Valentine's Day Love: Use and Destruction

In his 1991 paper “The Area of faith in Winnicott, Lacan, and Bion,” Michael Eigen discussed love, in combination with good use of destruction (Winnicott), as a sustained reaching out, a hope, a joyous gambit. This love, different from love that controls, love as a defense against hate, or love motivated by guilt, is the freedom of loving for its own sake. Eigen traces Winnicott’s move from seeing concern for others as anxiety-driven to “a non-defensive appreciation of otherness” and a concern that [grows] “to guard this otherness in order to protect the richness in living it offers.” Eigen adds, “In the object usage account, the primacy of love does not rely on any added notion of ego mastery or adaptive control to handle destructive wishes. Within the framework of the primacy of love, hate finds its own limits and adds to, because encompassed by, joyous creativeness.” Eigen explicates, “For Winnicott life requires violence (hatching ) …optimally, this occurs within… a primacy of unity-in-differentiation… . ‘I love you’ spontaneously arises in the wake of ‘I destroy you,’ and this ‘I love you’ makes destructiveness creative. In this instance, the two together lead to a fuller, richer awareness of self and other, a revitalizing sense of otherness…”
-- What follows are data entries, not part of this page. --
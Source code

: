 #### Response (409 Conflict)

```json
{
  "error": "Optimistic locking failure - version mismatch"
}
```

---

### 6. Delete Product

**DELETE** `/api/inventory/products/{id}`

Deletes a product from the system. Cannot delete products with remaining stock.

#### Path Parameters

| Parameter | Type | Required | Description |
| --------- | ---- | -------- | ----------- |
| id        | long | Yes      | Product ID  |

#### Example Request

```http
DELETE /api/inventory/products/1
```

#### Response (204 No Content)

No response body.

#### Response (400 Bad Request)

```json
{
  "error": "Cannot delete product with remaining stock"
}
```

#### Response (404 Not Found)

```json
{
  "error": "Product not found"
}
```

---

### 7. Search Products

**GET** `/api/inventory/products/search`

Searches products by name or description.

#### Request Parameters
As clinicians, and human beings, we frequently encounter individuals who, within their relationships, cannot make use (“simultaneously ‘related to’ in fantasy, but used to establish mutual understanding”) of the object (Winnicott), but instead feel too threatened by or envious of the other. Whether expressed as coldness or clinginess, verbal onslaught or battering, the expression indicates the inability to recognize the liberty one achieves for one’s self as subject when one recognizes and embraces otherness. Eigen explains that the other must appear both as the fantasy object and another subject without threatening one’s own subjectivity. He adds, “From the intersubjective standpoint, all fantasy is the negation of the real other.” For the analytic ‘couple,’ “In the analytic process, the effort to share the productions of fantasy changes the status of the fantasy itself…”

This morning, Otto Kernberg will speak to the Tampa Bay Psychoanalytic Society on “The Subjective Structure of Love.” I expect that this will be a different kind of talk. He has oft writ (incl: “Boundaries and Structure in Love Relations” 1977) that “the capacity to fall in love and to remain in love reflected the successful completion of two developmental stages: …the capacity for sensuous stimulation of erotogenic zones is integrated with the later capacity for establishing a total object relation” [and] “full genital enjoyment incorporates early body-surface eroticism in the context of a total object relation, including a complementary sexual identification.” Kernberg has examined the interplay of love and aggression, with the role played by the superego and by repressed or dissociated object relations in couples and their moves toward twinship and complementarity; and has examined the role of Oedipal conflicts in aggression. He has defined perversity as “the recruitment of love at the service of aggression.”

Perhaps on a subsequent blog we will have a summary of Kernberg’s Valentine talk. Meanwhile,
Wishing you this Valentine’s Day a moment of like minds shared between two subjects.